Microcontroller boards like Arduino and microbit have power pins like 5V and 3.3V, which are quite useful for experiments. However, these power supply pins actually use rather poor circuitry and elements and cannot carry a lot of current.
When using power supply pins, do not connect too many components and, if possible, figure out the amount of current for each component beforehand. The contents of the power supply pins are explained in another video, so please watch that one as well.
The next thing to do is to disconnect wires and components while the power supply is on.
This is technically known as "live wire insertion and removal" or "active insertion and removal," and is one of the things you should not do. The moment of disconnection may seem momentary to the human eye, but electrically, the voltage will remain unstable for quite a long time. In particular, components with many pins may malfunction or fail because of a slight time gap in the way the voltage on each pin rises. For example, it may happen that the voltage of a signal line rises first, even though the power supply should be applied first.
Although live wire insertion and removal does not always result in breakage, and I sometimes do it myself, be sure to turn off the power before connecting or disconnecting the device without any hassle.
Next, conduct experiments by placing flammable materials around them.
Although it is hard to tell from the appearance of electronic components, they often become unexpectedly hot during experiments. In particular, components such as resistors, transistors, FETs, coils, and regulators are often used where a lot of power is consumed, so they often get hot and require attention. Depending on how they are used and the environment, temperatures exceeding 100°C are common.
So, do not place anything flammable around them during the experiment. If you are unsure, you can try touching the components directly with your fingers after turning off the power to see if they are hot.
The next step is to build a circuit from "imagination" or "memory.
Transistors, diodes, push switches, etc. have component orientations, and if you build a circuit from your imagination or memory, current may flow through unexpected routes, leading to failure or malfunction.
If you do not know the pin assignments, check the datasheet or, to be more certain, check the circuit with a tester before assembling it.
The last thing to do is to continue the experiment even if the behavior is unexpected.
Usually, experiments are conducted with some kind of "expected behavior" in mind. However, it is often the case that things do not go as expected immediately after the power is turned on. In such cases, it is advisable to turn off the power once and examine what the problem is, instead of continuing the experiment.

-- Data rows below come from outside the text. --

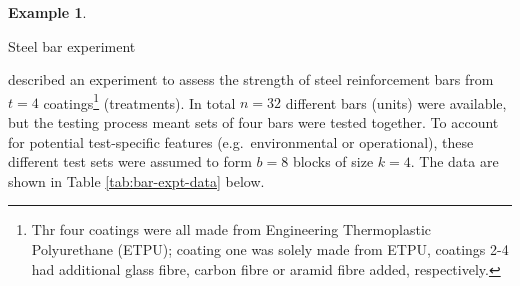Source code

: \documentclass[
]{book}
\theoremstyle{definition}
\theoremstyle{definition}
\newtheorem{example}{Example}[chapter]
\theoremstyle{definition}
\theoremstyle{definition}
\theoremstyle{remark}
\begin{document}
\begin{example}
\protect\hypertarget{exm:blocks-bars}{}\label{exm:blocks-bars}

Steel bar experiment \citep[ch.~4]{Morris2011}

\citet{KSN2005} described an experiment to assess the strength of steel reinforcement bars from \(t=4\) coatings\footnote{Thr four coatings were all made from Engineering Thermoplastic Polyurethane (ETPU); coating one was solely made from ETPU, coatings 2-4 had additional glass fibre, carbon fibre or aramid fibre added, respectively.} (treatments). In total \(n=32\) different bars (units) were available, but the testing process meant sets of four bars were tested together. To account for potential test-specific features (e.g.~environmental or operational), these different test sets were assumed to form \(b=8\) blocks of size \(k=4\). The data are shown in Table \ref{tab:bar-expt-data} below.


\end{example}
\end{document}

If you continue to turn on the power, there is a possibility that the current will be concentrated in a part of the circuit, which may lead to further damage such as strange smells or noises. Especially when experimenting for the first time, it is recommended to do so while keeping one hand on the power supply or switch so that you can immediately shut off the power if you feel something unusual.
Finally, as a tip, it is recommended that before turning on the power, you point and check to make sure that the wiring and components are facing in the correct direction.